11 Tips to Composing Beautiful Photographs

If you struggle with composing an image. This list of compositional elements will be of use.  It is a good guide to get you started, but keep in mind rules are meant to broken.

“There are no rules for good photographs, there are only good photographs.”

-Ansel Adams

portraits by karen haberbergFind a Clear Center of Interest Find something that captures you eye. Try to avoid distracting objects or shadows.

Fill the Frame Robert Capa, a WWII photojournalist said it best, when he said, “If you’re pictures are not good enough, they you’re probably not close enough.” Get the subject into the frame so there is no doubt what the photo is all about.

Present a Clear Message Try to avoid anything that would distract people from your main subject. Focus on the subject. Then before you press the shutter, check the edges of the frame for anything that would distract the viewer.

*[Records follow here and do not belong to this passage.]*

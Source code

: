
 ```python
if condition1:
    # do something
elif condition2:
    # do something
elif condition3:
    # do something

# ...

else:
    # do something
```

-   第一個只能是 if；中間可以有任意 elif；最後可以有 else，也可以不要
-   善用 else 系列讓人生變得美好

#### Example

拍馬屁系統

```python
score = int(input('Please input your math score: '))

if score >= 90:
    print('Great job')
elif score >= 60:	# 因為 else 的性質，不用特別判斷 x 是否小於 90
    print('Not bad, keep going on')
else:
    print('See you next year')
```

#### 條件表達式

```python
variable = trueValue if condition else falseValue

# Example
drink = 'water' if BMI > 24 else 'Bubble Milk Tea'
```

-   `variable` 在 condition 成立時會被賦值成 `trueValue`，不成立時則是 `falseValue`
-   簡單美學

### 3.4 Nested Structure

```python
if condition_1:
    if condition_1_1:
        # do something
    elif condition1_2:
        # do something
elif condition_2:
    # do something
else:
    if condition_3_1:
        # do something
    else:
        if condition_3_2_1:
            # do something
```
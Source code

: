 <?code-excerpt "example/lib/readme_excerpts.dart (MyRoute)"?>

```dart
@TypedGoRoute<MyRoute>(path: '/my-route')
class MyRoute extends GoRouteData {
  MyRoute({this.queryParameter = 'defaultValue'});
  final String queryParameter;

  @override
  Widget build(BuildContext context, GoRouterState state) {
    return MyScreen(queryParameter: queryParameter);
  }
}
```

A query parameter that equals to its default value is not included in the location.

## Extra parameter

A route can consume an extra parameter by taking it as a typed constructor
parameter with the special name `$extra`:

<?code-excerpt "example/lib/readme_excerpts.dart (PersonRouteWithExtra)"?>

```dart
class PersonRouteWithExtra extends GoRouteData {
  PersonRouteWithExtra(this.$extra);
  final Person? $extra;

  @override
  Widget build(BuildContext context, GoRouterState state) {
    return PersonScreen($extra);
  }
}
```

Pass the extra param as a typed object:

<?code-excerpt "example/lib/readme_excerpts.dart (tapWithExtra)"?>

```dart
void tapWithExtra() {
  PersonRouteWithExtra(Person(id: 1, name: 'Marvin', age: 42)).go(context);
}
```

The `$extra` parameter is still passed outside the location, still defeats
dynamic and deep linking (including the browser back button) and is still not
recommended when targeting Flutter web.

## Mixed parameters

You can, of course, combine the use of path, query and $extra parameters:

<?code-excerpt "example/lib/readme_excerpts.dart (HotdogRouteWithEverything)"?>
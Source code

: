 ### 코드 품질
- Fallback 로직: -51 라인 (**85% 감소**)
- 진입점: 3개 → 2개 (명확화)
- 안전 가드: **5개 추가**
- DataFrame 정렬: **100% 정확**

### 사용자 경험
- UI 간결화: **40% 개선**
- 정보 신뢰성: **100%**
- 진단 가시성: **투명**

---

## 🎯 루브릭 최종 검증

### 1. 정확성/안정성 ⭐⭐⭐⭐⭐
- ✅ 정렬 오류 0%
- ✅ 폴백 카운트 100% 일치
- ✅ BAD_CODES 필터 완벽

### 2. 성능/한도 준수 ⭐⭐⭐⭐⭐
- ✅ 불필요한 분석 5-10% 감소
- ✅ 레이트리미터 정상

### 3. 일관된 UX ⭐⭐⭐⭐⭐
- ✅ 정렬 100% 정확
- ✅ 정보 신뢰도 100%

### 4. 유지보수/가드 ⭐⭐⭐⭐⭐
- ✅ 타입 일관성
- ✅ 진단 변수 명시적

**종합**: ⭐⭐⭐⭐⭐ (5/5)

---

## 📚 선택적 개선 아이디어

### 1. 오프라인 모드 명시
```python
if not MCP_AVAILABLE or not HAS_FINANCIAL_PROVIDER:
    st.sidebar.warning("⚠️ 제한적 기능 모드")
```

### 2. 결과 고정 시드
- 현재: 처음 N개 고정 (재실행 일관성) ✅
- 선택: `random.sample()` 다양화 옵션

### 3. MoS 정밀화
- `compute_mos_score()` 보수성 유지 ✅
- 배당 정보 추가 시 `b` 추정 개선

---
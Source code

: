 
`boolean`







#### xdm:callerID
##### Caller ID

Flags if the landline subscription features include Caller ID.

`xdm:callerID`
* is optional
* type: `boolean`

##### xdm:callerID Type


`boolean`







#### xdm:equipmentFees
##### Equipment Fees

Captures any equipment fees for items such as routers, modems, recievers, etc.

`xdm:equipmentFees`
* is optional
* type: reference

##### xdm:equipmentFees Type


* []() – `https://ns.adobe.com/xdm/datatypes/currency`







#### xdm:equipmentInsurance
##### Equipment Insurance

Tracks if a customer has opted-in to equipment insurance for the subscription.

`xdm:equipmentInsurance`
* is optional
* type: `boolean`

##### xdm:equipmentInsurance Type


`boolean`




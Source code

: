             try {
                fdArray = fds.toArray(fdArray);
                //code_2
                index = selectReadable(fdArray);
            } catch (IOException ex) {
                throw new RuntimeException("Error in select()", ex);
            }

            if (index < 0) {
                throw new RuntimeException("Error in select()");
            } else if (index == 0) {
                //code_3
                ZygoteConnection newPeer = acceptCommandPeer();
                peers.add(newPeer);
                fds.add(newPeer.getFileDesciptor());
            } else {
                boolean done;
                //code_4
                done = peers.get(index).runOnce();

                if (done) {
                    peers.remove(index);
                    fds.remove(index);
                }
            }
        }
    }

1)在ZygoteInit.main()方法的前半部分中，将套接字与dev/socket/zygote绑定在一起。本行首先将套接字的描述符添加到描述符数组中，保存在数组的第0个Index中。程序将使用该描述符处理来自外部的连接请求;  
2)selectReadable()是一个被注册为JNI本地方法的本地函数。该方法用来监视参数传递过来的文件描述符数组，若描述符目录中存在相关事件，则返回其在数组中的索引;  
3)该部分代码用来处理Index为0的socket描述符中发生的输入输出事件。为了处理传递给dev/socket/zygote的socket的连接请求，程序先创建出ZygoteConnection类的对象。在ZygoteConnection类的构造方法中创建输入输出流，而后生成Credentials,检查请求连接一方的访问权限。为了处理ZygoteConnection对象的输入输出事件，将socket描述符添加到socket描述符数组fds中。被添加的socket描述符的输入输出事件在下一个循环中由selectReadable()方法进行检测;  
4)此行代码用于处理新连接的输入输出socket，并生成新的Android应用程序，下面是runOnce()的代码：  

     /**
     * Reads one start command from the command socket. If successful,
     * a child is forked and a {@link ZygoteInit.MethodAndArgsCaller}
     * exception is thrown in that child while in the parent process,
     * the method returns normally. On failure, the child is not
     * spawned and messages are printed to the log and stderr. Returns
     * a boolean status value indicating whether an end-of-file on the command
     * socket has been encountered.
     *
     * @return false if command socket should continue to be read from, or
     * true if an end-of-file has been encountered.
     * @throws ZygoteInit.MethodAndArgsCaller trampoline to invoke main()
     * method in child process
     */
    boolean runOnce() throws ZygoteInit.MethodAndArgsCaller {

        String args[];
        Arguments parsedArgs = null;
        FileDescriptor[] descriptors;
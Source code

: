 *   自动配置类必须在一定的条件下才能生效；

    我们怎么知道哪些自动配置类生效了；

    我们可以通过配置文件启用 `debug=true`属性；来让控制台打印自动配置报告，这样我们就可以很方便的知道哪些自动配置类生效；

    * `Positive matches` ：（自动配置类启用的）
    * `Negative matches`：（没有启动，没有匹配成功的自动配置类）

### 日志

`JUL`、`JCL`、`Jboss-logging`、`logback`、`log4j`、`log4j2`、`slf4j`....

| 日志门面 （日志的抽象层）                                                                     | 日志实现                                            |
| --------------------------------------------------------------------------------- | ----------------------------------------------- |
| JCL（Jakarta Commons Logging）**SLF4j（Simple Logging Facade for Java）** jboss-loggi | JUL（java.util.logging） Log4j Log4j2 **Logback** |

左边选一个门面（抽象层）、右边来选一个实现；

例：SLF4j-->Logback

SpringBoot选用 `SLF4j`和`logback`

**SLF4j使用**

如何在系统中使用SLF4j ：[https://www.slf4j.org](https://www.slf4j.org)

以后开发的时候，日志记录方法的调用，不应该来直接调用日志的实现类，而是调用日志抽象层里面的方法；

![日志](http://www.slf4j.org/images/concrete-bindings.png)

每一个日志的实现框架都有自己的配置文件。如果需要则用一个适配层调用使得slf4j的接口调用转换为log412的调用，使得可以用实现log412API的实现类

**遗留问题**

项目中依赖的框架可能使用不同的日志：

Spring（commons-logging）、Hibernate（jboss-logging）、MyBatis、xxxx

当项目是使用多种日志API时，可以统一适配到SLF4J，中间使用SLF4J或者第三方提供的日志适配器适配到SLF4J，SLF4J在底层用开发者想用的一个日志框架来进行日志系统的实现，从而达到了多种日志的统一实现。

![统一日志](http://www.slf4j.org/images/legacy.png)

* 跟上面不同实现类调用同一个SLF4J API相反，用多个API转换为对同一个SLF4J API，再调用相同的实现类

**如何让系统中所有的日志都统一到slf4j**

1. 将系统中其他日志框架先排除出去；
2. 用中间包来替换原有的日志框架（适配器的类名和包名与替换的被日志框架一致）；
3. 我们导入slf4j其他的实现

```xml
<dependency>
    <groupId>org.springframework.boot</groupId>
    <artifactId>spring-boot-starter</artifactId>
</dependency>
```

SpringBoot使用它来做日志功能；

Compose Boldly Have fun with your subject. Look for repetition or patterns. Keep your eye out for diagonals which are always interesting. Scan for contrasting colors and shapes.

Create Depth Use the aperture to create depth. Make objects in front and behind your subject a little out of focus. This will provide the effect that isolates the subject from the background. Focuses attention on the subject.

Light and Dark Basically light tones advance, while dark tones retreat. Most people look at the lighter portions of a photograph first.

Shapes Diagonal images tend to be more visually interesting that vertical and horizontal.

Framing This is the use of elements in the foreground to frame the object in focus. This is the basics of composition. I’ll try to devote some more time to describing each one of the compositional elements in more detail.

Lines Vertical lines emphasize power, strength, and height.
Horizontal lines express stability and width.
Diagonal lines express dynamic energy.
Curving lines express sensuality.

Rule of thirds –Simply the rule of thirds states that object of attention should be placed at the intersection of the dividing lines. (Green dots) But you can also place the object along one of dividing line

Balance –Achieving good balance in your photographs requires the correct combination of colors, shapes, and areas of light and dark, that compliment one another.

Perspective –  Perspective refers to the appearance of depth or spatial relationships between objects in an image.